You are viewing a plain text version of this content. The canonical link for it is here.
Posted to dev@hive.apache.org by Remus Rusanu <re...@microsoft.com> on 2013/12/04 14:06:00 UTC

A question about SMB join and the MapWork pathToPartitionInfo/pathToAliases: considered 'local' plan for the 'small' SMB aliases

Hi all,

I'm working on HIVE-5595 to add vectorization support for SMB join operators. The problem I'm facing is that the vectorized record readers (eg.

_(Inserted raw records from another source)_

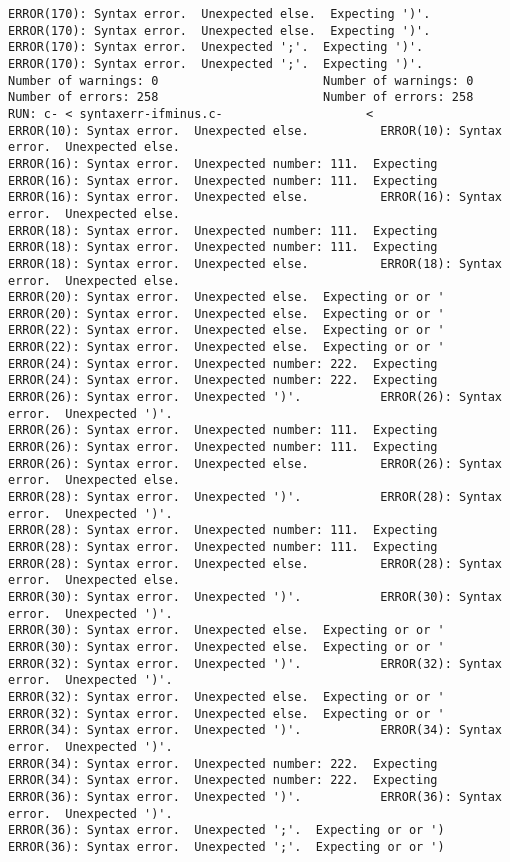 \documentclass[12pt]{book}
\begin{document}
\begin{lstlisting}
ERROR(170): Syntax error.  Unexpected else.  Expecting ')'.	ERROR(170): Syntax error.  Unexpected else.  Expecting ')'.
ERROR(170): Syntax error.  Unexpected ';'.  Expecting ')'.	ERROR(170): Syntax error.  Unexpected ';'.  Expecting ')'.
Number of warnings: 0						Number of warnings: 0
Number of errors: 258						Number of errors: 258
RUN: c- < syntaxerr-ifminus.c-				      <
ERROR(10): Syntax error.  Unexpected else.			ERROR(10): Syntax error.  Unexpected else.
ERROR(16): Syntax error.  Unexpected number: 111.  Expecting 	ERROR(16): Syntax error.  Unexpected number: 111.  Expecting 
ERROR(16): Syntax error.  Unexpected else.			ERROR(16): Syntax error.  Unexpected else.
ERROR(18): Syntax error.  Unexpected number: 111.  Expecting 	ERROR(18): Syntax error.  Unexpected number: 111.  Expecting 
ERROR(18): Syntax error.  Unexpected else.			ERROR(18): Syntax error.  Unexpected else.
ERROR(20): Syntax error.  Unexpected else.  Expecting or or '	ERROR(20): Syntax error.  Unexpected else.  Expecting or or '
ERROR(22): Syntax error.  Unexpected else.  Expecting or or '	ERROR(22): Syntax error.  Unexpected else.  Expecting or or '
ERROR(24): Syntax error.  Unexpected number: 222.  Expecting 	ERROR(24): Syntax error.  Unexpected number: 222.  Expecting 
ERROR(26): Syntax error.  Unexpected ')'.			ERROR(26): Syntax error.  Unexpected ')'.
ERROR(26): Syntax error.  Unexpected number: 111.  Expecting 	ERROR(26): Syntax error.  Unexpected number: 111.  Expecting 
ERROR(26): Syntax error.  Unexpected else.			ERROR(26): Syntax error.  Unexpected else.
ERROR(28): Syntax error.  Unexpected ')'.			ERROR(28): Syntax error.  Unexpected ')'.
ERROR(28): Syntax error.  Unexpected number: 111.  Expecting 	ERROR(28): Syntax error.  Unexpected number: 111.  Expecting 
ERROR(28): Syntax error.  Unexpected else.			ERROR(28): Syntax error.  Unexpected else.
ERROR(30): Syntax error.  Unexpected ')'.			ERROR(30): Syntax error.  Unexpected ')'.
ERROR(30): Syntax error.  Unexpected else.  Expecting or or '	ERROR(30): Syntax error.  Unexpected else.  Expecting or or '
ERROR(32): Syntax error.  Unexpected ')'.			ERROR(32): Syntax error.  Unexpected ')'.
ERROR(32): Syntax error.  Unexpected else.  Expecting or or '	ERROR(32): Syntax error.  Unexpected else.  Expecting or or '
ERROR(34): Syntax error.  Unexpected ')'.			ERROR(34): Syntax error.  Unexpected ')'.
ERROR(34): Syntax error.  Unexpected number: 222.  Expecting 	ERROR(34): Syntax error.  Unexpected number: 222.  Expecting 
ERROR(36): Syntax error.  Unexpected ')'.			ERROR(36): Syntax error.  Unexpected ')'.
ERROR(36): Syntax error.  Unexpected ';'.  Expecting or or ')	ERROR(36): Syntax error.  Unexpected ';'.  Expecting or or ')

\end{lstlisting}
\end{document}
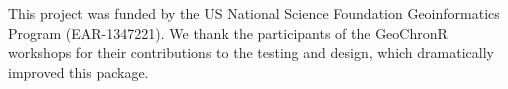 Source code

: \documentclass[gchron, manuscript]{copernicus}
\begin{document}
\begin{acknowledgements}
This project was funded by the US National Science Foundation Geoinformatics Program (EAR-1347221). We thank the participants of the GeoChronR workshops for their contributions to the testing and design, which dramatically improved this package.
\end{acknowledgements}







\end{document}
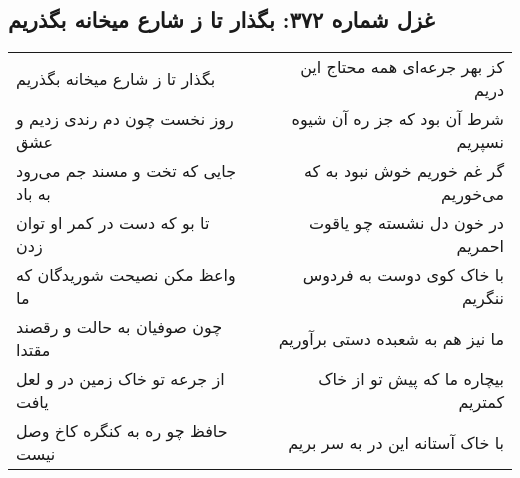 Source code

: \begin{center}
\section*{غزل شماره ۳۷۲: بگذار تا ز شارع میخانه بگذریم}
\label{sec:sh372}
\begin{longtable}{l p{0.5cm} r}
بگذار تا ز شارع میخانه بگذریم
&&
کز بهر جرعه‌ای همه محتاج این دریم
\\
روز نخست چون دم رندی زدیم و عشق
&&
شرط آن بود که جز ره آن شیوه نسپریم
\\
جایی که تخت و مسند جم می‌رود به باد
&&
گر غم خوریم خوش نبود به که می‌خوریم
\\
تا بو که دست در کمر او توان زدن
&&
در خون دل نشسته چو یاقوت احمریم
\\
واعظ مکن نصیحت شوریدگان که ما
&&
با خاک کوی دوست به فردوس ننگریم
\\
چون صوفیان به حالت و رقصند مقتدا
&&
ما نیز هم به شعبده دستی برآوریم
\\
از جرعه تو خاک زمین در و لعل یافت
&&
بیچاره ما که پیش تو از خاک کمتریم
\\
حافظ چو ره به کنگره کاخ وصل نیست
&&
با خاک آستانه این در به سر بریم
\\
\end{longtable}
\end{center}
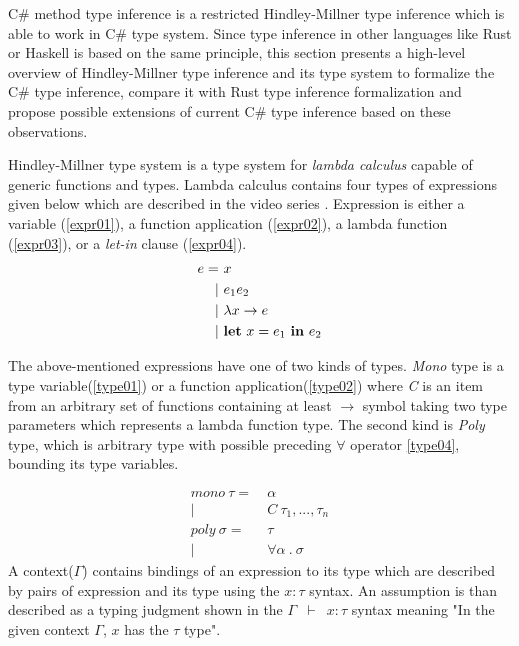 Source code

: C\# method type inference is a restricted Hindley-Millner type inference which is able to work in C\# type system.
Since type inference in other languages like Rust or Haskell is based on the same principle, this section presents a high-level overview of Hindley-Millner type inference and its type system to formalize the C\# type inference, compare it with Rust type inference formalization and propose possible extensions of current C\# type inference based on these observations.
\par
Hindley-Millner type system \cite{online:wikiHM} is a type system for \textit{lambda calculus} capable of generic functions and types.
Lambda calculus contains four types of expressions given below which are described in the video series \cite{online:HMVideos}.
Expression is either a variable (\ref{expr01}), a function application (\ref{expr02}), a lambda function (\ref{expr03}), or a \textit{let-in} clause (\ref{expr04}).
\begin{align}
e =&\ x\label{expr01}\\
|&\ e_1 e_2\label{expr02}\\
|&\ \lambda x \rightarrow e\label{expr03}\\
|&\ \text{\textbf{let}}\ x = e_1\ \text{\textbf{in}}\ e_2\label{expr04} 
\end{align}
\par
The above-mentioned expressions have one of two kinds of types.
\textit{Mono} type is a type variable(\ref{type01}) or a function application(\ref{type02}) where \textit{C} is an item from an arbitrary set of functions containing at least \texttt{$\rightarrow$} symbol taking two type parameters which represents a lambda function type.
The second kind is \textit{Poly} type, which is arbitrary type with possible preceding $\forall$ operator \ref{type04}, bounding its type variables.
\par
\begin{align}
mono\ \tau =&\ \alpha\label{type01}\\
|&\ C\ \tau_1,...,\tau_n\label{type02}\\
poly\ \sigma =&\ \tau\label{type03}\\
|&\ \forall \alpha\ .\ \sigma\label{type04}
\end{align}
A context(\texttt{$\Gamma$}) contains bindings of an expression to its type which are described by pairs of expression and its type using the \texttt{$x:\tau$} syntax.
An assumption is than described as a typing judgment shown in the \texttt{$\Gamma$ $\vdash$ $x:\tau$} syntax meaning "In the given context \texttt{$\Gamma$}, \texttt{$x$} has the \texttt{$\tau$} type".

VectorizedOrcRecordReader) have a dependency on the MapWork.pathToPartitionInfo (see VectorizedRowBatchCtx.init).

What I discovered though is that for SMB join plans, this map (along with the related pathToAliases map) is incomplete. During the population, which occurs in GenMapRedUtils.setTaskPlan, the aliasToPartnInfo gets always populated:

plan.getAliasToPartnInfo().put(alias_id, aliasPartnDesc);

but the pathToAliases and pathToPartitionInfo maps are skipped for local case:

    if (!local) {
      while (iterPath.hasNext()) {
...
        plan.getPathToAliases().get(path).add(alias_id);
        plan.getPathToPartitionInfo().put(path, prtDesc);
...

And local in this case, for the 'small' alias, is true, being set up on the call stack by  MapJoinFactory$TableScanMapJoinProcessor.process:

      boolean local = pos != mapJoin.getConf().getPosBigTable();
      if (oldTask == null) {
        assert currPlan.getReduceWork() == null;
        initMapJoinPlan(mapJoin, currTask, ctx, local);


My question is towards SMB/MapJoin experts for clarification on this anomaly. SMB join is not local, but is treated as local. The resulted plan info has these anomalies, aforementioned maps are incomplete. Is the local-=true intentional in the SMB case, or is just leftover from the original MapJoin implementation? Should SMB join set it to false, or will the sky collapse? I can think of several 'workarounds', but there is too much context here that I don't have a strong grok on.

Relevant stack:

GenMapRedUtils.setTaskPlan(String, Operator<OperatorDesc>, Task<?>, boolean, GenMRProcContext, PrunedPartitionList) line: 658
GenMapRedUtils.setTaskPlan(String, Operator<OperatorDesc>, Task<?>, boolean, GenMRProcContext) line: 400
MapJoinFactory$TableScanMapJoinProcessor.initMapJoinPlan(AbstractMapJoinOperator<MapJoinDesc>, Task<Serializable>, GenMRProcContext, boolean) line: 157
MapJoinFactory$TableScanMapJoinProcessor.process(Node, Stack<Node>, NodeProcessorCtx, Object...) line: 219
DefaultRuleDispatcher.dispatch(Node, Stack<Node>, Object...) line: 90
GenMapRedWalker(DefaultGraphWalker).dispatchAndReturn(Node, Stack<Node>) line: 94
GenMapRedWalker.walk(Node) line: 54
GenMapRedWalker.walk(Node) line: 65
GenMapRedWalker.walk(Node) line: 65
GenMapRedWalker(DefaultGraphWalker).startWalking(Collection<Node>, HashMap<Node,Object>) line: 109
MapReduceCompiler.compile(ParseContext, List<Task<Serializable>>, HashSet<ReadEntity>, HashSet<WriteEntity>) line: 267
SemanticAnalyzer.analyzeInternal(ASTNode) line: 8927


Thanks,
~Remus